Which CPT modifier(s) are reported when surgery is performed by two surgeons? a. -58 b. -62 c. -76 d. -77
b. -62
Using the CPT index, select the main term, subterm, and qualifier, respectively, that result in the assignment of a code for "percutaneous transcatheter placement of intracoronary stent(s), with coronary angioplasty when performed; single major coronary artery or branch." a. Percutaneous transluminal angioplasty, artery, coronary b. Insertion, stent, coronary c. Transcatheter, stent, coronary d. Stent, placement, coronary
b. Insertion, stent, coronary
Using the CPT index, select the main term, subterm, and qualifier, respectively, that results in the assignment of a code for "liver imaging with vascular flow." a. Imaging, liver b. Liver, nuclear medicine, imaging c. Hepatic duct, nuclear medicine, imaging d. Vascular surgery, unlisted services and procedures
b. Liver, nuclear medicine, imaging
The regulation that required new, revised, and deleted CPT codes to be implemented each January 1 was a result of the a. American Medical Association CPT Editorial Board's publication of "early release" codes. b. Medicare Prescription Drug, Improvement, and Modernization Act. c. Omnibus Budget Reconciliation Act. d. Health Insurance, Portability, and Accountability Act.

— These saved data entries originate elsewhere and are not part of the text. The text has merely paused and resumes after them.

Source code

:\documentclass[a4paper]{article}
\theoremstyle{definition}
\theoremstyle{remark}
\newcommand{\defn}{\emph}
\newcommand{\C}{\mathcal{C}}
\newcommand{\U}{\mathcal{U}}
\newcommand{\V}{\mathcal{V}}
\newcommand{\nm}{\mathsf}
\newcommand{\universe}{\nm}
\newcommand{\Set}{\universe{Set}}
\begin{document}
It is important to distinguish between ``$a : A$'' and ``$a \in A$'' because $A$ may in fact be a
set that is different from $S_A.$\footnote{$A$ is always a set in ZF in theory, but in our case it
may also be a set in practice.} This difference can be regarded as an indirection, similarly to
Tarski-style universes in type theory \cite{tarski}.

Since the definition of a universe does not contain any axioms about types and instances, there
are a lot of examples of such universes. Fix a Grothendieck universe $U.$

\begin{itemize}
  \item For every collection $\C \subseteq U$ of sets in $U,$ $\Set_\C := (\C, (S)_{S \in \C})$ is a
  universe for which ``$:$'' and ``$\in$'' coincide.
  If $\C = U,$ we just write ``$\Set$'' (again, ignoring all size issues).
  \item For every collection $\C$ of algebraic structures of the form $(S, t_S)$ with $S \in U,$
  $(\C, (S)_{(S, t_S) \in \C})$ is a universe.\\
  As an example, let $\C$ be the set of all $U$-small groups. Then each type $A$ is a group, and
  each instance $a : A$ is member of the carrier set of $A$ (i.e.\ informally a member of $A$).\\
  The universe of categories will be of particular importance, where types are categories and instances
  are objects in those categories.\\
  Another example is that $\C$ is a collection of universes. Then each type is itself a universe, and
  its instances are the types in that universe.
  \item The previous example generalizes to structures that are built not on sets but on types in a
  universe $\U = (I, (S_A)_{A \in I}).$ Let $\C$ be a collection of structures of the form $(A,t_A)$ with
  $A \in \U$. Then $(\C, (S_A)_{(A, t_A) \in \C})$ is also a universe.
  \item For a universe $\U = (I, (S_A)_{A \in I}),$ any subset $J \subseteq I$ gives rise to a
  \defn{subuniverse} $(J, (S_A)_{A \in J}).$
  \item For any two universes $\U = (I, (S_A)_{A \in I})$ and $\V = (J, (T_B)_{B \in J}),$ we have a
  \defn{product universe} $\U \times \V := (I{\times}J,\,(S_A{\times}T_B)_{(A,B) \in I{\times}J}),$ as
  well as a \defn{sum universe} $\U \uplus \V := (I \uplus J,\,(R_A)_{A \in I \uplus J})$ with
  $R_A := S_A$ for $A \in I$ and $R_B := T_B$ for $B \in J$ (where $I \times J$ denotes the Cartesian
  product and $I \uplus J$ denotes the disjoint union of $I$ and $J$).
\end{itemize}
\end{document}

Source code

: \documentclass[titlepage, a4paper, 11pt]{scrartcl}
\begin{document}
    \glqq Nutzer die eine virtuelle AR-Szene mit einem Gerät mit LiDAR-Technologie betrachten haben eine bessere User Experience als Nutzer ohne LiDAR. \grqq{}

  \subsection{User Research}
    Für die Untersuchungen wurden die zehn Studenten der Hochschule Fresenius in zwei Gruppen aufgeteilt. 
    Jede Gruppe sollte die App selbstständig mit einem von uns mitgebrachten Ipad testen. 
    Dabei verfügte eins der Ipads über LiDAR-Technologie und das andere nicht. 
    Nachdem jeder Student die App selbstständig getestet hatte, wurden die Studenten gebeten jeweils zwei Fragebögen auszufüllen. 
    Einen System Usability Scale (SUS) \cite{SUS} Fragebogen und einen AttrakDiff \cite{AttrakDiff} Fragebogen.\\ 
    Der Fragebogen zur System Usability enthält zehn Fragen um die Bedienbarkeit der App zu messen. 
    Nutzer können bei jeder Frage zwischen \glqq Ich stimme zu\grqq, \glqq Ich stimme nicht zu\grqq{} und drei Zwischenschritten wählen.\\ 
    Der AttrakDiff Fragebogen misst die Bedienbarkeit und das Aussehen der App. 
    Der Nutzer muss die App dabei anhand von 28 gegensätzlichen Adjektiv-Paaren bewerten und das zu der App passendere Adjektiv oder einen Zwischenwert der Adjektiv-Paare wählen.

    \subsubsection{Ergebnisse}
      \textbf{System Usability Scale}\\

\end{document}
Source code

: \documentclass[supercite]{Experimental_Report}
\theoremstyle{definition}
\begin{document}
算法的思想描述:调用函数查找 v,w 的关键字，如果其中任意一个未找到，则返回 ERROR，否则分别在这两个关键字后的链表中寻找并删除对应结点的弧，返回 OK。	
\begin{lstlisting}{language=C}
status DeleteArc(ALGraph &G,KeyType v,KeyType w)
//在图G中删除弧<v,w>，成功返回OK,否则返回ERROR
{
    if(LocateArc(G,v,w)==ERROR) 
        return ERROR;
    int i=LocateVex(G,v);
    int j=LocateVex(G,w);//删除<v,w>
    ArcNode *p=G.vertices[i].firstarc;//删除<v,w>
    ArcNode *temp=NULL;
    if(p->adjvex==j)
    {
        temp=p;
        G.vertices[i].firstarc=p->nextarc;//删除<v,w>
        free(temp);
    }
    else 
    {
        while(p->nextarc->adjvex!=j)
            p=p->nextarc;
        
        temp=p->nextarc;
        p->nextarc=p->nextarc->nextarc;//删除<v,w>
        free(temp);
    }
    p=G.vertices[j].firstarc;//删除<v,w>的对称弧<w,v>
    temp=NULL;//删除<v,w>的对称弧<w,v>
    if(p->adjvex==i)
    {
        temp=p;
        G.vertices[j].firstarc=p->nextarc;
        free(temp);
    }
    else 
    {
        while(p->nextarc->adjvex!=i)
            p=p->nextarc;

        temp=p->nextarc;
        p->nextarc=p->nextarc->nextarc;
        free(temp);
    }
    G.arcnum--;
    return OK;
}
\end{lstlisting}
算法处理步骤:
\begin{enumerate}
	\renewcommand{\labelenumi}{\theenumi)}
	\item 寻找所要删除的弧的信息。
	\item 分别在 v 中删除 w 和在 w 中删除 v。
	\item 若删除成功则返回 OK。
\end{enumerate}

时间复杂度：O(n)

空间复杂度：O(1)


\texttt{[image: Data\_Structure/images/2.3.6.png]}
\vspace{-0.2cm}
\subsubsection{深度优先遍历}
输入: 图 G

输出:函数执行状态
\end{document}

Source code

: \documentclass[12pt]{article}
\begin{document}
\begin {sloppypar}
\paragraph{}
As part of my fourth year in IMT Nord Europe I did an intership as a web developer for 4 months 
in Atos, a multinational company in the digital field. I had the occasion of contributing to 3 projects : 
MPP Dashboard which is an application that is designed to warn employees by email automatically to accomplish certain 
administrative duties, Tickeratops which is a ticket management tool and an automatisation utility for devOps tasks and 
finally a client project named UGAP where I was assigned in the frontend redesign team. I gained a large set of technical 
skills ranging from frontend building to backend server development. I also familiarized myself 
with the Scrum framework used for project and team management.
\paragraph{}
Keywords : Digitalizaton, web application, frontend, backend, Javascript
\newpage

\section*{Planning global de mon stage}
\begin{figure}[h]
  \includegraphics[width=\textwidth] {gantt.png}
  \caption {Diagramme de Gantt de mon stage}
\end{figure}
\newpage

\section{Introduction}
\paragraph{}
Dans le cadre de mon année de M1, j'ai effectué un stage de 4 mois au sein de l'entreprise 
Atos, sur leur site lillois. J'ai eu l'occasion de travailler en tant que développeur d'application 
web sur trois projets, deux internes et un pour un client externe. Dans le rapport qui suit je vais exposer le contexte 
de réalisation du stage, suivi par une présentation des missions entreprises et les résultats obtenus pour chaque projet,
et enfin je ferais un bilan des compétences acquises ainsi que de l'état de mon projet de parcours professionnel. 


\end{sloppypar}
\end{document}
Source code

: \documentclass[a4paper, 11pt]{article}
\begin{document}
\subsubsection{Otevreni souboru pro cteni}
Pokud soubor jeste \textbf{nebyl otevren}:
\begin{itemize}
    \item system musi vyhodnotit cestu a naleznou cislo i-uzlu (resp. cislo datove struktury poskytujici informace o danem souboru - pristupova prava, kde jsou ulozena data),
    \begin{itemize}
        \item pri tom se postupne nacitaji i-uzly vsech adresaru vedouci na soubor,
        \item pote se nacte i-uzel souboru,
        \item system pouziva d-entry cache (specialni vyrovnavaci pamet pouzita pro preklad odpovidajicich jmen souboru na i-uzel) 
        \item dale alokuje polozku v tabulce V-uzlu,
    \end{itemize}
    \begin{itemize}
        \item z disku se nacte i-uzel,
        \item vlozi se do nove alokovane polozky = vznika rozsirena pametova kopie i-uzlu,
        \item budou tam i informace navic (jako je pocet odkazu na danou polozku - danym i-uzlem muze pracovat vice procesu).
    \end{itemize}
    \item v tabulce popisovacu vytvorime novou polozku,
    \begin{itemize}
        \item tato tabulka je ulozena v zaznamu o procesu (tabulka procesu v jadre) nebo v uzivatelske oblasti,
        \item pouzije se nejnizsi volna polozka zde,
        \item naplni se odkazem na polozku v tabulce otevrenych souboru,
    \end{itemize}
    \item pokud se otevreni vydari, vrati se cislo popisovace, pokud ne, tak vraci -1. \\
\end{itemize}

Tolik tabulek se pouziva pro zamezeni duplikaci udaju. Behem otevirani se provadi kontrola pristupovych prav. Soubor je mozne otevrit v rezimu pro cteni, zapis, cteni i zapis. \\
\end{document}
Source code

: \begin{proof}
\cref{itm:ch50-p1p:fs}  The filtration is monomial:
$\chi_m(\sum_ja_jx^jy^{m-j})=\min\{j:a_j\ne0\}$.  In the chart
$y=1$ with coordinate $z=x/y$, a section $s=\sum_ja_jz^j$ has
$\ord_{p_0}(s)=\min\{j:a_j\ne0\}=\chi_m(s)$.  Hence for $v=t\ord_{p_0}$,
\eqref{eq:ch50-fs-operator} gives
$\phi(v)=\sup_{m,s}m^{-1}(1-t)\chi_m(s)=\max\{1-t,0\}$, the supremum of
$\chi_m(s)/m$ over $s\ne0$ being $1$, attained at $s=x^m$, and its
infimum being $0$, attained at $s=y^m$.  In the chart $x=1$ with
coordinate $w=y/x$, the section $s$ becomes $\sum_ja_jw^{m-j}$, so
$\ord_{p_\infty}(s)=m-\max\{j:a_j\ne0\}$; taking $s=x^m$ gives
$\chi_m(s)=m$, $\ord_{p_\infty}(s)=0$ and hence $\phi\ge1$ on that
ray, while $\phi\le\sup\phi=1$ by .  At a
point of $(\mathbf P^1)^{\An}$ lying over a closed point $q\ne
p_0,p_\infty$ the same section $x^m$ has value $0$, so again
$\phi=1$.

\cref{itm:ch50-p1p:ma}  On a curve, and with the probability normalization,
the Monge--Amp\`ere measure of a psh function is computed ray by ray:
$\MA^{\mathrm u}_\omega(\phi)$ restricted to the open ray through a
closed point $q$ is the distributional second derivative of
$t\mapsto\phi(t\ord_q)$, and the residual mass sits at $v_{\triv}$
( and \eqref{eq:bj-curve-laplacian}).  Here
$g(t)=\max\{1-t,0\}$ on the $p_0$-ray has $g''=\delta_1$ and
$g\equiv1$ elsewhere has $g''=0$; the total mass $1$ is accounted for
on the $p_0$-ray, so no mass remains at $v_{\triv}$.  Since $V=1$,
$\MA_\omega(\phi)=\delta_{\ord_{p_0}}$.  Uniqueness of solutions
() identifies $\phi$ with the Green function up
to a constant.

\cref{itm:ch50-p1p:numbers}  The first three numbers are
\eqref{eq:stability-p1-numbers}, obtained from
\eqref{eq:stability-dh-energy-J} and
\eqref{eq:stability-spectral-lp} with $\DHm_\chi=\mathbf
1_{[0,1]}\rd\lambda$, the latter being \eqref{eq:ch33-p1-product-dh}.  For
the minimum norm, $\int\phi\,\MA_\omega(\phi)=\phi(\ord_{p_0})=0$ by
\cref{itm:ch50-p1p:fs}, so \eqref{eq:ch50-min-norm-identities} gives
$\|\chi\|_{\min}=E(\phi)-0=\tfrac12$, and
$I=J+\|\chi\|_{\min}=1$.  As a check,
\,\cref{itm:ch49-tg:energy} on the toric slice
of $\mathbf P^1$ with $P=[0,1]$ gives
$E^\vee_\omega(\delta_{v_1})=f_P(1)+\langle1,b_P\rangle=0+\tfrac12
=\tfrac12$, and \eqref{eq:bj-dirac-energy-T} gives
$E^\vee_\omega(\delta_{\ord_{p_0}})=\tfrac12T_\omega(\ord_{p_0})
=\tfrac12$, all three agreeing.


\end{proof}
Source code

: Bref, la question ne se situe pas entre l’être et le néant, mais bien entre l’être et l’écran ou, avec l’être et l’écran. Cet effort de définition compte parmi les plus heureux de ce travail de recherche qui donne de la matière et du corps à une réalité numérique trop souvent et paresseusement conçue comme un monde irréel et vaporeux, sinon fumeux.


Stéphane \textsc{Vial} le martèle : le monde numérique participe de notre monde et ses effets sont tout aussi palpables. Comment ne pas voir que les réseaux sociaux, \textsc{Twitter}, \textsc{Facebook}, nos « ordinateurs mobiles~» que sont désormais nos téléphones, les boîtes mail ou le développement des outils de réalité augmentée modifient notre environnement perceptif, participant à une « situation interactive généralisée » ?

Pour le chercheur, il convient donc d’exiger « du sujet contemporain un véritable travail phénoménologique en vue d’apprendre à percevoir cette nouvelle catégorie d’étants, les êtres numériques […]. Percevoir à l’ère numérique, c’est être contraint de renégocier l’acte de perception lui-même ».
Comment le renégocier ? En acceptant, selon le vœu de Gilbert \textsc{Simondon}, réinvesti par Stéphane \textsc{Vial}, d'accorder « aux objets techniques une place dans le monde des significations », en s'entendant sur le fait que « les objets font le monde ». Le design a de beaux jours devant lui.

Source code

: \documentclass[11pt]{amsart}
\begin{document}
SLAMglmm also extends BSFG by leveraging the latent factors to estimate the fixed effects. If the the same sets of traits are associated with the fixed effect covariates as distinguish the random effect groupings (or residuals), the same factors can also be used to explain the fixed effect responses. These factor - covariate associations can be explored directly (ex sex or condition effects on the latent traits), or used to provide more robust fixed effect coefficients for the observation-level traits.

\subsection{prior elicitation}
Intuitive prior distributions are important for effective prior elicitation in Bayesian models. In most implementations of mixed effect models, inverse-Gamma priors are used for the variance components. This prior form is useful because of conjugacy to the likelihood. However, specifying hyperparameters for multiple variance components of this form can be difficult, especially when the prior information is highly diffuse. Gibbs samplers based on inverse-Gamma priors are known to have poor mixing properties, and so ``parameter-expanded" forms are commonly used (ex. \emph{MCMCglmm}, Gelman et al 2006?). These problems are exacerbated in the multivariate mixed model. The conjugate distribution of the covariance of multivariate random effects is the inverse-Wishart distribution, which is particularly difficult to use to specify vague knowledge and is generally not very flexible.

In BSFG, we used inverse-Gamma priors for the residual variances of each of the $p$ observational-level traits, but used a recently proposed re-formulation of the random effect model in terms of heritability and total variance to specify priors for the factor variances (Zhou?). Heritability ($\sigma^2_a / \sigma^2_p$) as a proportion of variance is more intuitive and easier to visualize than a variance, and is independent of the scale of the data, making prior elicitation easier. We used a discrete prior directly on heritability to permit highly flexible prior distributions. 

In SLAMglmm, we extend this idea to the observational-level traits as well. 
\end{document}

b. Medicare Prescription Drug, Improvement, and Modernization Act.
The draping and positioning of a patient is coded as a. billable services. b. integral to the standard of practice. c. separately reportable services. d. additions to the standard of practice.
b. integral to the standard of practice.
"Radiology" and "Pathology and Laboratory" are CPT a. subsections under the "laboratory" section of CPT. b. sections. c. descriptive qualifiers. d. headings.
b. sections.
Which CPT modifier is reported when a procedure is performed on an infant who weighs less than 4 kilograms (kg)? a. -54 b. -59 c. -63 d. -66
c. -63
An intoxicated patient was brought to the emergency department with a skin laceration, for which he received stitches. The patient became combative and subsequently tore out the stitches, which were repaired by the same physician. Which CPT modifier would be reported for the second stitching procedure? a. -55 b. -58 c. -76 d. -77
c. -76
Code 45379 defines a colonoscopy with removal of foreign body. Using the CPT index, determine which main term would be used to locate that code. a. Intestine b. Exploration c. Removal d. Foreign body removal
c. Removal
A triangle symbol located to the left of a CPT code number signifies that the code description is a. new. b. stand-alone. c. revised. d. reported with another code.
c. revised.
Which symbol indicates that a change has been made to a CPT guideline, and/or note when compared with the previous year's coding manual? a. Triangle b. Asterisk c. Semicolon d. Horizontal triangles
d. Horizontal triangles
Which symbols identify CPT codes that are also listed in specific CPT appendices? a. Forbidden, semicolon, plus b. Bullet, semicolon, bull's-eye c. Triangle, horizontal triangles, semicolon d. Plus, forbidden, star
d. Plus, forbidden, star
CPT Category II codes are supplemental tracking codes used for a. tracking providers. b. emerging technology. c. obtaining reimbursement. d. measuring performance.
d. measuring performance.
The code description for CPT code 70492 a. results in CPT code 70492 being considered a stand-alone code. b. requires the coder to report both codes 70492 and 70490. c. contains the entire description next to the code number. d. requires the coder to refer back to code 70490 for the common portion of the code description.
d. requires the coder to refer back to code 70490 for the common portion of the code description.
Guidelines, notes, and descriptive qualifiers are found in CPT a. headings only. b. sections and headings only. c. sections only. d. sections, subsections, headings, and subheadings.
d. sections, subsections, headings, and subheadings.